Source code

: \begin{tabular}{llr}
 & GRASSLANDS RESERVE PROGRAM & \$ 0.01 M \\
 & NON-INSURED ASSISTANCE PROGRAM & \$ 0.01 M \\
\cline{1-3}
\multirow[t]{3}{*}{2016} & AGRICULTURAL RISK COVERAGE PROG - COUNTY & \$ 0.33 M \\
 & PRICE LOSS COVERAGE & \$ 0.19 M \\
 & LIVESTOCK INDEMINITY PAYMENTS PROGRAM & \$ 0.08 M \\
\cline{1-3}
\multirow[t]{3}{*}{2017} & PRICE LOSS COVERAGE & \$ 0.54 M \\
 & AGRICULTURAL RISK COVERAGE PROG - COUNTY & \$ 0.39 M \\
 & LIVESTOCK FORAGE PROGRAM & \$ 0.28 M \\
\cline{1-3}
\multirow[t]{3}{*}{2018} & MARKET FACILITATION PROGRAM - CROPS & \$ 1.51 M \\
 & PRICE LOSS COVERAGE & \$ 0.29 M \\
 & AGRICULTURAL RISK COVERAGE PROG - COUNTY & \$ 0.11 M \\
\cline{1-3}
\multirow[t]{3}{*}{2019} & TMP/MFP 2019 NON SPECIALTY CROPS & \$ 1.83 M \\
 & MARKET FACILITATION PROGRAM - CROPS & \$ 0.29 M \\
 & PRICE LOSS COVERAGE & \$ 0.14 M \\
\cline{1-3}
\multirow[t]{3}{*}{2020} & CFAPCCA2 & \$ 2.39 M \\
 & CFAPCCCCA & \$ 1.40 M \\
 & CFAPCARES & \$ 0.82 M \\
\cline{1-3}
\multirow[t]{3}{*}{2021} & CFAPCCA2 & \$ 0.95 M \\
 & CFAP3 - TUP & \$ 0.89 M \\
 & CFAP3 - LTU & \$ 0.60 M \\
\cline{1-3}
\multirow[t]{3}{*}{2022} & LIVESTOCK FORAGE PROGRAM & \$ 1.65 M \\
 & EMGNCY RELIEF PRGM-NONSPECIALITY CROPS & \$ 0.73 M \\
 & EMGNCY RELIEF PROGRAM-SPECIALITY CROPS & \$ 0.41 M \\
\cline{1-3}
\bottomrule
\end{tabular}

· · · · ·

— Task prompt —
Every line in the entries above that has the word "AGRICULTURAL" should be identified and copied.

— Reply —
\multirow[t]{3}{*}{2016} & AGRICULTURAL RISK COVERAGE PROG - COUNTY & \$ 0.33 M \\
 & AGRICULTURAL RISK COVERAGE PROG - COUNTY & \$ 0.39 M \\
 & AGRICULTURAL RISK COVERAGE PROG - COUNTY & \$ 0.11 M \\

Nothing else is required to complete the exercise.